There seems to be many choices for Python to interface with SQLite (sqlite3, atpy) and HDF5 (h5py, pyTables) -- I wonder if anyone has experience using these together with numpy arrays or data tables (structured/record arrays), and which of these most seamlessly integrate with "scientific" modules (numpy, scipy) for each data format (SQLite and HDF5).
Most of it depends on your use case.
I have a lot more experience dealing with the various HDF5-based methods than traditional relational databases, so I can't comment too much on SQLite libraries for python...
At least as far as h5py vs pyTables, they both offer very seamless access via numpy arrays, but they're oriented towards very different use cases.
If you have n-dimensional data that you want to quickly access an arbitrary index-based slice of, then it's much more simple to use h5py. If you have data that's more table-like, and you want to query it, then pyTables is a much better option.

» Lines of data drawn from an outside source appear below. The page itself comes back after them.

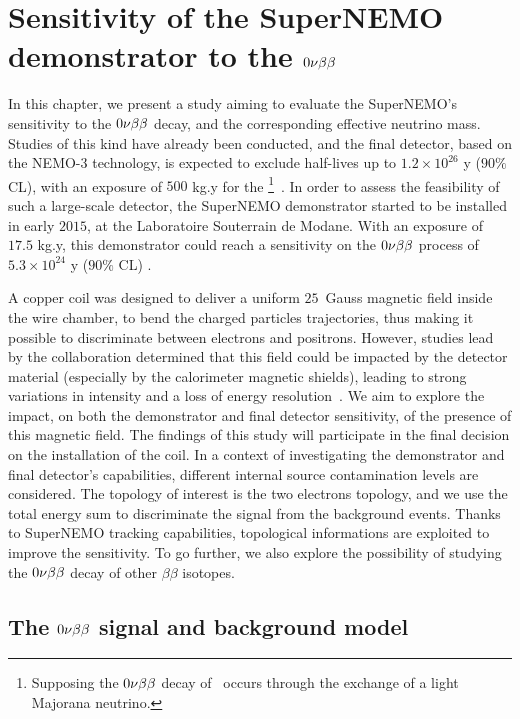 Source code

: \chapter{Sensitivity of the SuperNEMO demonstrator to the $0\nu\beta\beta$}
\label{ch:sensitivity}

In this chapter, we present a study aiming to evaluate the SuperNEMO's sensitivity to the $0\nu\beta\beta$ decay, and the corresponding effective neutrino mass.
Studies of this kind have already been conducted, and the final detector, based on the NEMO-$3$ technology, is expected to exclude half-lives up to $1.2\times 10^{26}$ y ($90\%$ CL), with an exposure of $500$ kg.y for the \Se\footnote{Supposing the  $0\nu\beta\beta$ decay of \Se\ occurs through the exchange of a light Majorana neutrino.}~\cite{art:SuperNEMO2010}.
In order to assess the feasibility of such a large-scale detector, the SuperNEMO demonstrator started to be installed in early $2015$, at the Laboratoire Souterrain de Modane.
With an exposure of $17.5$ kg.y, this demonstrator could reach a sensitivity on the $0\nu\beta\beta$ process of \Se\ $5.3\times 10^{24}$ y ($90\%$ CL) \cite{CalvezThesis}.

A copper coil was designed to deliver a uniform $25$~Gauss magnetic field inside the wire chamber, to bend the charged particles trajectories, thus making it possible to discriminate between electrons and positrons.
However, studies lead by the collaboration determined that this field could be impacted by the detector material (especially by the calorimeter magnetic shields), leading to strong variations in intensity and a loss of energy resolution~\cite{CalvezThesis}\cite{internal:magnetic_field}.
We aim to explore the impact, on both the demonstrator and final detector sensitivity, of the presence of this magnetic field.
The findings of this study will participate in the final decision on the installation of the coil.
In a context of investigating the demonstrator and final detector's capabilities, different internal source contamination levels are considered.
The topology of interest is the two electrons topology, and we use the total energy sum to discriminate the signal from the background events.
Thanks to SuperNEMO tracking capabilities, topological informations are exploited to improve the sensitivity.
To go further, we also explore the possibility of studying the $0\nu\beta\beta$ decay of other $\beta\beta$ isotopes.

\section{The $0\nu\beta\beta$ signal and background model}
\label{sec:sensitivity_simus}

h5py is a relatively "vanilla" wrapper around the HDF5 libraries compared to pyTables. This is a very good thing if you're going to be regularly accessing your HDF file from another language (pyTables adds some extra metadata). h5py can do a lot, but for some use cases (e.g. what pyTables does) you're going to need to spend more time tweaking things.

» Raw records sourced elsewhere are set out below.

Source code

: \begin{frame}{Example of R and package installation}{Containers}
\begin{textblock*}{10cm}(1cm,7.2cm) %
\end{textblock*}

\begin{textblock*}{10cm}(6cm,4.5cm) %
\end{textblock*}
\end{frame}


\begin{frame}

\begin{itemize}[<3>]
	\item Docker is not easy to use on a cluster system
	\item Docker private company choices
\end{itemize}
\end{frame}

pyTables has some really nice features. However, if your data doesn't look much like a table, then it's probably not the best option.
To give a more concrete example, I work a lot with fairly large (tens of GB) 3 and 4 dimensional arrays of data. They're homogenous arrays of floats, ints, uint8s, etc. I usually want to access a small subset of the entire dataset. h5py makes this very simple, and does a fairly good job of auto-guessing a reasonable chunk size. Grabbing an arbitrary chunk or slice from disk is much, much faster than for a simple memmapped file. (Emphasis on arbitrary... Obviously, if you want to grab an entire "X" slice, then a C-ordered memmapped array is impossible to beat, as all the data in an "X" slice are adjacent on disk.)
As a counter example, my wife collects data from a wide array of sensors that sample at minute to second intervals over several years. She needs to store and run arbitrary querys (and relatively simple calculations) on her data. pyTables makes this use case very easy and fast, and still has some advantages over traditional relational databases. (Particularly in terms of disk usage and speed at which a large (index-based) chunk of data can be read into memory)